After this constitution had been adopted by the people, and had gone into operation, he appeared but seldom in the political assemblies of the state. The ordinary business of legislation was not of importance enough in his mind to draw him from a profitable pursuit of his profession, which was necessary for the support and education of an increasing family. Yet, when the seeds of disorder sprang up in the community, and the most dangerous principles of disorganization had begun to spread, he was again prevailed upon to take a seat in the legislature, where his great political knowledge, and his peculiar address, contributed largely to the preservation of that constitution he had done so much to establish.

But another great national revolution occurred. The constitution of the United States was presented to the people for their approbation, and a convention of delegates from the several towns in this commonwealth was assembled to discuss its merits, and adopt or reject it. This was the crisis of life or death to the union of the states, and ruin or prosperity hung upon the decision. Parsons again appeared in the cause of order, law, and government -- the cause, indeed, of the people, though they did not recognize it; for no doubt was entertained that, at the first meeting of that convention, a great majority of its members were predetermined to reject the constitution. I, then a young man, was an anxious spectator of these doings. I heard there the captivating eloquence of Ames, the polished erudition of King, the ardent and pathetic appeals of Dana, the sagacious and conciliating remarks of Strong, and the arguments of other eminent men of that body. But Parsons to me appeared the master spirit of that assembly. Upon all sudden emergencies, and upon plausible and unexpected objections, he was the sentinel to guard the patriot camp, and to prevent confusion from unexpected assault. He labored there in season and out of season, the whole energies of his mind being bent upon the successful issue of a question which was, he believed, to determine the fate of his country. This finished his political engagements, except some few years in the legislature at subsequent periods, when his influence was visible, but the subjects which occurred only of ordinary import.

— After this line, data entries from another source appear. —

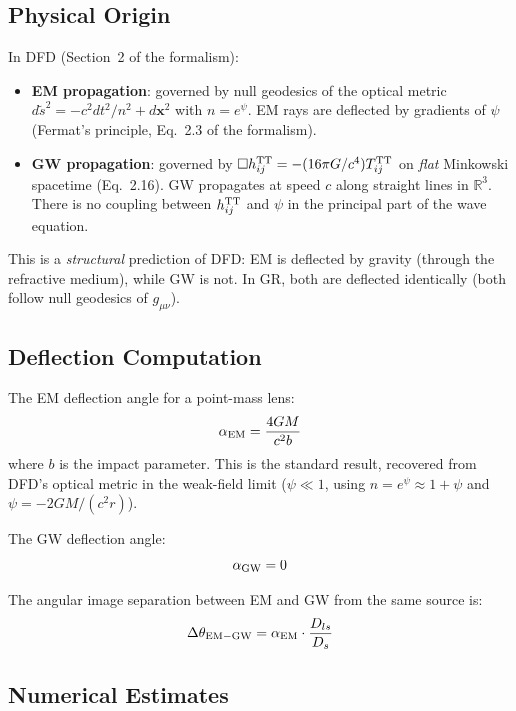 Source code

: \documentclass[11pt,a4paper]{article}
\begin{document}
\subsection{Physical Origin}

In DFD (Section~2 of the formalism):
\begin{itemize}
\item \textbf{EM propagation}: governed by null geodesics of the optical
  metric $d\tilde{s}^2 = -c^2 dt^2/n^2 + d\mathbf{x}^2$ with $n = e^\psi$.
  EM rays are deflected by gradients of $\psi$ (Fermat's principle,
  Eq.~2.3 of the formalism).
\item \textbf{GW propagation}: governed by $\Box h_{ij}^{\rm TT} = -(16\pi G/c^4)
  T_{ij}^{\rm TT}$ on \emph{flat} Minkowski spacetime (Eq.~2.16).
  GW propagates at speed $c$ along straight lines in $\mathbb{R}^3$.
  There is no coupling between $h_{ij}^{\rm TT}$ and $\psi$ in the
  principal part of the wave equation.
\end{itemize}

This is a \emph{structural} prediction of DFD: EM is deflected by gravity
(through the refractive medium), while GW is not.  In GR, both are
deflected identically (both follow null geodesics of $g_{\mu\nu}$).

\subsection{Deflection Computation}

The EM deflection angle for a point-mass lens:
\begin{equation}
\alpha_{\rm EM} = \frac{4GM}{c^2 b}
\end{equation}
where $b$ is the impact parameter.  This is the standard result,
recovered from DFD's optical metric in the weak-field limit
($\psi \ll 1$, using $n = e^\psi \approx 1 + \psi$ and
$\psi = -2GM/(c^2 r)$).

The GW deflection angle:
\begin{equation}
\alpha_{\rm GW} = 0
\end{equation}

The angular image separation between EM and GW from the same source is:
\begin{equation}
\Delta\theta_{\rm EM-GW} = \alpha_{\rm EM} \cdot \frac{D_{ls}}{D_s}
\end{equation}

\subsection{Numerical Estimates}
\end{document}
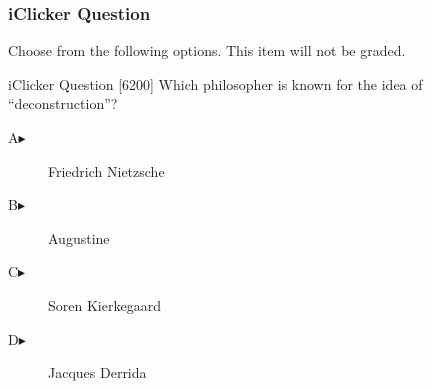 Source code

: \begin{frame}
  \frametitle{iClicker Question}
Choose from the following options. This item will not be graded.
\begin{block}{iClicker Question}
[6200] Which philosopher is known for the idea of ``deconstruction''?
\end{block}
\begin{description}
\item[A\hspace{.2in}$\blacktriangleright$] Friedrich Nietzsche
\item[B\hspace{.2in}$\blacktriangleright$] Augustine
\item[C\hspace{.2in}$\blacktriangleright$] S{\/o}ren Kierkegaard
\item[D\hspace{.2in}$\blacktriangleright$] Jacques Derrida
\end{description}
\end{frame}
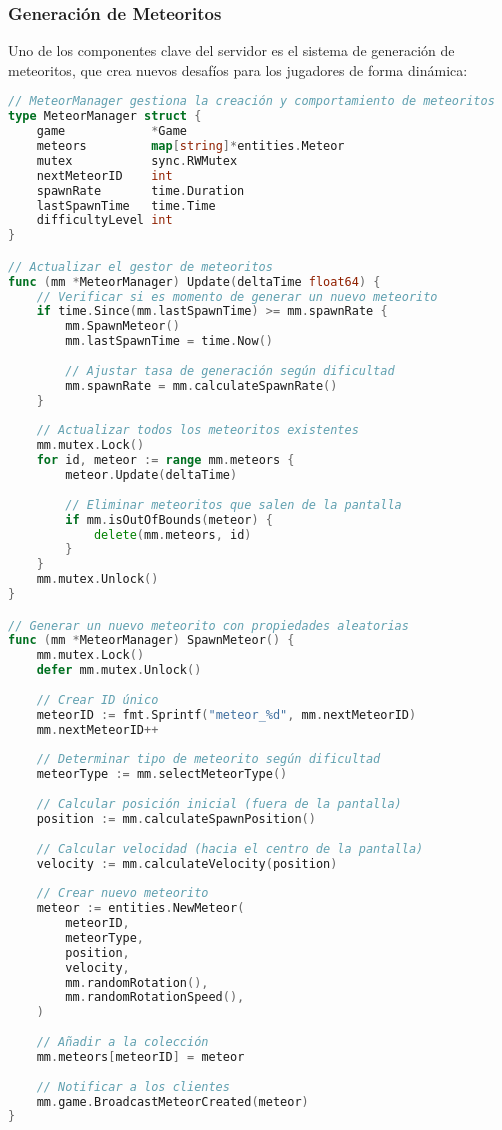 \documentclass[12pt,letterpaper]{article}
\begin{document}
\subsubsection{Generación de Meteoritos}

Uno de los componentes clave del servidor es el sistema de generación de meteoritos, que crea nuevos desafíos para los jugadores de forma dinámica:

\begin{lstlisting}[language=go, caption=Sistema de generación de meteoritos]
// MeteorManager gestiona la creación y comportamiento de meteoritos
type MeteorManager struct {
    game            *Game
    meteors         map[string]*entities.Meteor
    mutex           sync.RWMutex
    nextMeteorID    int
    spawnRate       time.Duration
    lastSpawnTime   time.Time
    difficultyLevel int
}

// Actualizar el gestor de meteoritos
func (mm *MeteorManager) Update(deltaTime float64) {
    // Verificar si es momento de generar un nuevo meteorito
    if time.Since(mm.lastSpawnTime) >= mm.spawnRate {
        mm.SpawnMeteor()
        mm.lastSpawnTime = time.Now()
        
        // Ajustar tasa de generación según dificultad
        mm.spawnRate = mm.calculateSpawnRate()
    }
    
    // Actualizar todos los meteoritos existentes
    mm.mutex.Lock()
    for id, meteor := range mm.meteors {
        meteor.Update(deltaTime)
        
        // Eliminar meteoritos que salen de la pantalla
        if mm.isOutOfBounds(meteor) {
            delete(mm.meteors, id)
        }
    }
    mm.mutex.Unlock()
}

// Generar un nuevo meteorito con propiedades aleatorias
func (mm *MeteorManager) SpawnMeteor() {
    mm.mutex.Lock()
    defer mm.mutex.Unlock()
    
    // Crear ID único
    meteorID := fmt.Sprintf("meteor_%d", mm.nextMeteorID)
    mm.nextMeteorID++
    
    // Determinar tipo de meteorito según dificultad
    meteorType := mm.selectMeteorType()
    
    // Calcular posición inicial (fuera de la pantalla)
    position := mm.calculateSpawnPosition()
    
    // Calcular velocidad (hacia el centro de la pantalla)
    velocity := mm.calculateVelocity(position)
    
    // Crear nuevo meteorito
    meteor := entities.NewMeteor(
        meteorID,
        meteorType,
        position,
        velocity,
        mm.randomRotation(),
        mm.randomRotationSpeed(),
    )
    
    // Añadir a la colección
    mm.meteors[meteorID] = meteor
    
    // Notificar a los clientes
    mm.game.BroadcastMeteorCreated(meteor)
}
\end{lstlisting}
\end{document}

But though he was only occasionally engaged as a member of the legislature, he yet was an active observer of public measures, and without doubt contributed his counsels in many of the arrangements which took place. His political friends frequently sought his advice, and they always found him perfectly acquainted with passing events, and ready to communicate his opinions.

More has been imputed to him on the score of political influence than was true. By those who felt the weight of his character, without enjoying his confidence, it was believed, or at least asserted, that he dictated most of the measures which his political friends adopted. From seven years' most intimate and confidential intercourse with him, I can testify that his influence has not been exerted during that period in projecting public measures; that it appeared only in giving advice when solicited for it, and that, if his opinions were adopted, it was not from any authority claimed by him, or submitted to by others, but because they were deemed wise and beneficial.

He was undoubtedly a bold politician, and, on any interesting crisis, his system was to take the ground which he thought was right, and maintain it without regard to the difficulties to be encountered, and especially never to be deterred by fear of unpopularity. This sometimes led even his friends to think that his political courage partook of temerity, and that he overlooked expediency in pursuit of right; but it not unfrequently happened that the difference between them was owing to his greater share of political foresight, or to his instantaneous perception of what the times and circumstances required.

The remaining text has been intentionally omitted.